Debt collectors and energy bills – Your rights

Person Holding Past Due Bill Envelope

With energy prices spiralling out of control, the last thing anyone needs right now is to receive a letter from a debt collector chasing payment for a historical energy debt. I’ve had a flurry of calls on the LBC Consumer Hour and letters from Sunday People readers telling me they have received such a letter.

Graham from Kent told me that he received a letter from a debt collector claiming that he owed £252 to his previous electricity provider for the period 2019-2020. Graham told the debt collection company that he did not know anything about this but they were not interested, telling him they will take his possessions away if he did not pay.

Lucinda from Warrington explained that she has been hounded by a debt collection company for the past three months. They claim she owes £455 to EON in relation to a contract she terminated in 2018. They have told her they will take her to court if she fails to pay up in the next 14 days.

My advice

If you receive one of these debt collection letters treat it as a scam and ask the sender for proof that you owe the money. If they refuse, or are unable to prove you owe the money, tell them you deny the debt and do not accept it is genuine. Thereafter, simply ignore all future communications. You should then contact the energy provider in question, if it is still trading, asking it for proof of the debt.

No court in the land is going to find against you if there is no proof that you owe the debt – it is therefore highly unlikely that the debt collection company will take you to court.

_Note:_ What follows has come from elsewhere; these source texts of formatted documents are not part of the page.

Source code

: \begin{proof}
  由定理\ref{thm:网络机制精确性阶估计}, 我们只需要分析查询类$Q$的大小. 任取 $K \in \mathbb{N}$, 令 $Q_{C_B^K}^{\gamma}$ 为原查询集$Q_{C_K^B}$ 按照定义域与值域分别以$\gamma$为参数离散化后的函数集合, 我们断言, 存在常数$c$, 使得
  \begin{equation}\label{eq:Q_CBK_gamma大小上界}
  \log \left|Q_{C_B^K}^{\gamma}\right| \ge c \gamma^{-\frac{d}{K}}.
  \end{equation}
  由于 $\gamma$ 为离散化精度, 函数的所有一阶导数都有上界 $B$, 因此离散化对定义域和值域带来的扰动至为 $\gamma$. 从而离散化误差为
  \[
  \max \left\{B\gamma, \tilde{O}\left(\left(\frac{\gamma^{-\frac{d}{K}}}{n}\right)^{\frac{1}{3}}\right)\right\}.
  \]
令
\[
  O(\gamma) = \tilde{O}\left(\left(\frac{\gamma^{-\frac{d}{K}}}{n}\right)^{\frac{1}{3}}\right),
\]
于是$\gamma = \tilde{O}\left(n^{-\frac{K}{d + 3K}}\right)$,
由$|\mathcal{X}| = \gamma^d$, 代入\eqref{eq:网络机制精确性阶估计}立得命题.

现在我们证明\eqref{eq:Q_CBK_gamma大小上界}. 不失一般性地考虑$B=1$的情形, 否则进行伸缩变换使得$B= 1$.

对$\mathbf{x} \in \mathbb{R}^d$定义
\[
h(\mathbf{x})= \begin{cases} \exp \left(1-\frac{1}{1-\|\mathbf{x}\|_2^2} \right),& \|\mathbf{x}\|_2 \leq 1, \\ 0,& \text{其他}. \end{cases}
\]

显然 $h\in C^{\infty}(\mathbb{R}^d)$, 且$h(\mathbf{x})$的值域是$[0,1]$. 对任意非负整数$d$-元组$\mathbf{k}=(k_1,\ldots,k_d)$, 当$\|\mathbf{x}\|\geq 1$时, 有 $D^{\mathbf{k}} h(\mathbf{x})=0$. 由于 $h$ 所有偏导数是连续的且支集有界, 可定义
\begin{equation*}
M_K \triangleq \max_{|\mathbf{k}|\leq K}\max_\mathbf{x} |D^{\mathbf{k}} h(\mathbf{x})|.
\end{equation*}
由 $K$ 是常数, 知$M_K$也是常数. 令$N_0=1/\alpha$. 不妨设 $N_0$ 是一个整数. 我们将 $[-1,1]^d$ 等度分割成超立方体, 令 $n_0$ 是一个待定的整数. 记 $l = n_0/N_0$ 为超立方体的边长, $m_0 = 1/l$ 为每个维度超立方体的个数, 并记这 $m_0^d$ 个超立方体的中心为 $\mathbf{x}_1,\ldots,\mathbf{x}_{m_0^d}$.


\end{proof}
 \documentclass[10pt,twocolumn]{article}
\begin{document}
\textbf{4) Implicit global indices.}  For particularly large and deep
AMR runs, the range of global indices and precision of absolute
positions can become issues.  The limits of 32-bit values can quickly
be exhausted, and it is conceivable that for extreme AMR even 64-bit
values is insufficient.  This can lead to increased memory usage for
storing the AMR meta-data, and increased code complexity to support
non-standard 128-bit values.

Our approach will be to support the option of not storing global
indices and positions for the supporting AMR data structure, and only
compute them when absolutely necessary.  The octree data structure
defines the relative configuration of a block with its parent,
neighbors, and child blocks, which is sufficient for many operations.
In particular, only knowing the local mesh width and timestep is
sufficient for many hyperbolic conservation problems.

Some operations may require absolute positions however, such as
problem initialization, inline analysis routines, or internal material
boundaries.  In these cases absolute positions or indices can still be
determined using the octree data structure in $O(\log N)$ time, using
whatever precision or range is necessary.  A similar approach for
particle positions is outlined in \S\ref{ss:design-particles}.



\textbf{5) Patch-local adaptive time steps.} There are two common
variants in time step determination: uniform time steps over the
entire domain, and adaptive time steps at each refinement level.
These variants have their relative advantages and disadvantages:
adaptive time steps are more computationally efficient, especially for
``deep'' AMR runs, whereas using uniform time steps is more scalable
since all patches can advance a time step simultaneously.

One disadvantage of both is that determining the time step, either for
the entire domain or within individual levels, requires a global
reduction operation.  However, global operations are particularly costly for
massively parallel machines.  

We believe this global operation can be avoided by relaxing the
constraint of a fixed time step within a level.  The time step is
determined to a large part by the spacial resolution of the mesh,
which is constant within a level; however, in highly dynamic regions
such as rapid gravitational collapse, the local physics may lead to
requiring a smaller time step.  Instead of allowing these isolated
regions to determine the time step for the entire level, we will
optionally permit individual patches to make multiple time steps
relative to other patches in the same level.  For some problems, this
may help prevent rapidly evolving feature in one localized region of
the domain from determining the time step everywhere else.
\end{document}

If the debt collection company is able to prove you owe the debt, and it is the first time you have been billed for it, which seems to be a common occurrence, you can refuse to pay for any supply that was more than 12 months ago. Accordingly, you cannot be charged for gas or electricity used more than 12 months ago if you have not been correctly billed for it, or informed about it via a statement of account, previously. This includes situations where a supplier increases your direct debit because it was set too low. Suppliers cannot use this to recover any shortfall for a period longer than 12 months ago.